= Records for processing =
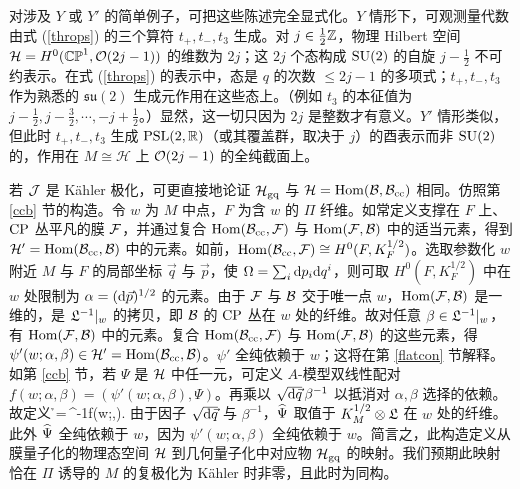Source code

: 对涉及 $Y$ 或 $Y'$ 的简单例子，可把这些陈述完全显式化。$Y$ 情形下，可观测量代数由式 (\ref{throps}) 的三个算符 $t_+,t_-,t_3$ 生成。对 $j\in\frac12{\mathbb Z}$，物理 Hilbert 空间 ${\mathcal H}=H^0({\mathbb{CP}}^1,{\mathcal O}(2j-1))$ 的维数为 $2j$；这 $2j$ 个态构成 ${\mathrm{SU}}(2)$ 的自旋 $j-\frac12$ 不可约表示。在式 (\ref{throps}) 的表示中，态是 $q$ 的次数 $\le 2j-1$ 的多项式；$t_+,t_-,t_3$ 作为熟悉的 $\mathfrak{su}(2)$ 生成元作用在这些态上。（例如 $t_3$ 的本征值为 $j-\frac12,j-\frac32,\cdots,-j+\frac12$。）显然，这一切只因为 $2j$ 是整数才有意义。$Y'$ 情形类似，但此时 $t_+,t_-,t_3$ 生成 ${\mathrm{PSL}}(2,{\mathbb R})$（或其覆盖群，取决于 $j$）的酉表示而非 ${\mathrm{SU}}(2)$ 的，作用在 $M\cong\mathcal H$ 上 ${\mathcal O}(2j-1)$ 的全纯截面上。

若 ${\mathcal J}$ 是 Kähler 极化，可更直接地论证 ${\mathcal H}_{\mathrm{gq}}$ 与 ${\mathcal H}={\mathrm{Hom}}({\mathcal B},{\mathcal B}_{\mathrm{cc}})$ 相同。仿照第 \ref{ccb} 节的构造。令 $w$ 为 $M$ 中点，$F$ 为含 $w$ 的 $\varPi$ 纤维。如常定义支撑在 $F$ 上、${\mathrm{CP}}$ 丛平凡的膜 ${\mathcal F}$，并通过复合 ${\mathrm{Hom}}({\mathcal B}_{\mathrm{cc}},{\mathcal F})$ 与 ${\mathrm{Hom}}({\mathcal F},{\mathcal B})$ 中的适当元素，得到 ${\mathcal H}'={\mathrm{Hom}}({\mathcal B}_{\mathrm{cc}},{\mathcal B})$ 中的元素。如前，${\mathrm{Hom}}({\mathcal B}_{\mathrm{cc}},{\mathcal F})\cong H^0(F,K_F^{1/2})$。选取参数化 $w$ 附近 $M$ 与 $F$ 的局部坐标 $\vec q$ 与 $\vec p$，使 $\Omega=\sum_i{\mathrm d} p_i{\mathrm d} q^i$，则可取 $H^0(F,K_F^{1/2})$ 中在 $w$ 处限制为 $\alpha=({\mathrm d}\vec p)^{1/2}$ 的元素。由于 ${\mathcal F}$ 与 ${\mathcal B}$ 交于唯一点 $w$，${\mathrm{Hom}}({\mathcal F},{\mathcal B})$ 是一维的，是 ${\mathfrak L}^{-1}|_w$ 的拷贝，即 ${\mathcal B}$ 的 ${\mathrm{CP}}$ 丛在 $w$ 处的纤维。故对任意 $\beta\in{\mathfrak L}^{-1}|_w$，有 ${\mathrm{Hom}}({\mathcal F},{\mathcal B})$ 中的元素。复合 ${\mathrm{Hom}}({\mathcal B}_{\mathrm{cc}},{\mathcal F})$ 与 ${\mathrm{Hom}}({\mathcal F},{\mathcal B})$ 的这些元素，得 $\psi'(w;\alpha,\beta)\in{\mathcal H}'={\mathrm{Hom}}({\mathcal B}_{\mathrm{cc}},{\mathcal B})$。$\psi'$ 全纯依赖于 $w$；这将在第 \ref{flatcon} 节解释。如第 \ref{ccb} 节，若 $\Psi$ 是 ${\mathcal H}$ 中任一元，可定义 $A$-模型双线性配对 $f(w;\alpha,\beta)=(\psi'(w;\alpha,\beta),\Psi)$。再乘以 $\sqrt{{\mathrm d}\vec q}\,\beta^{-1}$ 以抵消对 $\alpha,\beta$ 选择的依赖。故定义
\be\label{zofo}\h\Psi=\,\beta^{-1}f(w;\alpha,\beta). \ee
由于因子 $\sqrt{{\mathrm d}\vec q}$ 与 $\beta^{-1}$，$\widehat\Psi$ 取值于 $K_M^{1/2}\otimes{\mathfrak L}$ 在 $w$ 处的纤维。此外 $\widehat\Psi$ 全纯依赖于 $w$，因为 $\psi'(w;\alpha,\beta)$ 全纯依赖于 $w$。简言之，此构造定义从膜量子化的物理态空间 ${\mathcal H}$ 到几何量子化中对应物 ${\mathcal H}_{\mathrm{gq}}$ 的映射。我们预期此映射恰在 $\varPi$ 诱导的 $M$ 的复极化为 Kähler 时非零，且此时为同构。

= Requirement =
Print the listing exactly, but skip its pictures.

= Answer box =
Source code

: 对涉及 $Y$ 或 $Y'$ 的简单例子，可把这些陈述完全显式化。$Y$ 情形下，可观测量代数由式 (\ref{throps}) 的三个算符 $t_+,t_-,t_3$ 生成。对 $j\in\frac12{\mathbb Z}$，物理 Hilbert 空间 ${\mathcal H}=H^0({\mathbb{CP}}^1,{\mathcal O}(2j-1))$ 的维数为 $2j$；这 $2j$ 个态构成 ${\mathrm{SU}}(2)$ 的自旋 $j-\frac12$ 不可约表示。在式 (\ref{throps}) 的表示中，态是 $q$ 的次数 $\le 2j-1$ 的多项式；$t_+,t_-,t_3$ 作为熟悉的 $\mathfrak{su}(2)$ 生成元作用在这些态上。（例如 $t_3$ 的本征值为 $j-\frac12,j-\frac32,\cdots,-j+\frac12$。）显然，这一切只因为 $2j$ 是整数才有意义。$Y'$ 情形类似，但此时 $t_+,t_-,t_3$ 生成 ${\mathrm{PSL}}(2,{\mathbb R})$（或其覆盖群，取决于 $j$）的酉表示而非 ${\mathrm{SU}}(2)$ 的，作用在 $M\cong\mathcal H$ 上 ${\mathcal O}(2j-1)$ 的全纯截面上。

若 ${\mathcal J}$ 是 Kähler 极化，可更直接地论证 ${\mathcal H}_{\mathrm{gq}}$ 与 ${\mathcal H}={\mathrm{Hom}}({\mathcal B},{\mathcal B}_{\mathrm{cc}})$ 相同。仿照第 \ref{ccb} 节的构造。令 $w$ 为 $M$ 中点，$F$ 为含 $w$ 的 $\varPi$ 纤维。如常定义支撑在 $F$ 上、${\mathrm{CP}}$ 丛平凡的膜 ${\mathcal F}$，并通过复合 ${\mathrm{Hom}}({\mathcal B}_{\mathrm{cc}},{\mathcal F})$ 与 ${\mathrm{Hom}}({\mathcal F},{\mathcal B})$ 中的适当元素，得到 ${\mathcal H}'={\mathrm{Hom}}({\mathcal B}_{\mathrm{cc}},{\mathcal B})$ 中的元素。如前，${\mathrm{Hom}}({\mathcal B}_{\mathrm{cc}},{\mathcal F})\cong H^0(F,K_F^{1/2})$。选取参数化 $w$ 附近 $M$ 与 $F$ 的局部坐标 $\vec q$ 与 $\vec p$，使 $\Omega=\sum_i{\mathrm d} p_i{\mathrm d} q^i$，则可取 $H^0(F,K_F^{1/2})$ 中在 $w$ 处限制为 $\alpha=({\mathrm d}\vec p)^{1/2}$ 的元素。由于 ${\mathcal F}$ 与 ${\mathcal B}$ 交于唯一点 $w$，${\mathrm{Hom}}({\mathcal F},{\mathcal B})$ 是一维的，是 ${\mathfrak L}^{-1}|_w$ 的拷贝，即 ${\mathcal B}$ 的 ${\mathrm{CP}}$ 丛在 $w$ 处的纤维。故对任意 $\beta\in{\mathfrak L}^{-1}|_w$，有 ${\mathrm{Hom}}({\mathcal F},{\mathcal B})$ 中的元素。复合 ${\mathrm{Hom}}({\mathcal B}_{\mathrm{cc}},{\mathcal F})$ 与 ${\mathrm{Hom}}({\mathcal F},{\mathcal B})$ 的这些元素，得 $\psi'(w;\alpha,\beta)\in{\mathcal H}'={\mathrm{Hom}}({\mathcal B}_{\mathrm{cc}},{\mathcal B})$。$\psi'$ 全纯依赖于 $w$；这将在第 \ref{flatcon} 节解释。如第 \ref{ccb} 节，若 $\Psi$ 是 ${\mathcal H}$ 中任一元，可定义 $A$-模型双线性配对 $f(w;\alpha,\beta)=(\psi'(w;\alpha,\beta),\Psi)$。再乘以 $\sqrt{{\mathrm d}\vec q}\,\beta^{-1}$ 以抵消对 $\alpha,\beta$ 选择的依赖。故定义
\be\label{zofo}\h\Psi=\,\beta^{-1}f(w;\alpha,\beta). \ee
由于因子 $\sqrt{{\mathrm d}\vec q}$ 与 $\beta^{-1}$，$\widehat\Psi$ 取值于 $K_M^{1/2}\otimes{\mathfrak L}$ 在 $w$ 处的纤维。此外 $\widehat\Psi$ 全纯依赖于 $w$，因为 $\psi'(w;\alpha,\beta)$ 全纯依赖于 $w$。简言之，此构造定义从膜量子化的物理态空间 ${\mathcal H}$ 到几何量子化中对应物 ${\mathcal H}_{\mathrm{gq}}$ 的映射。我们预期此映射恰在 $\varPi$ 诱导的 $M$ 的复极化为 Kähler 时非零，且此时为同构。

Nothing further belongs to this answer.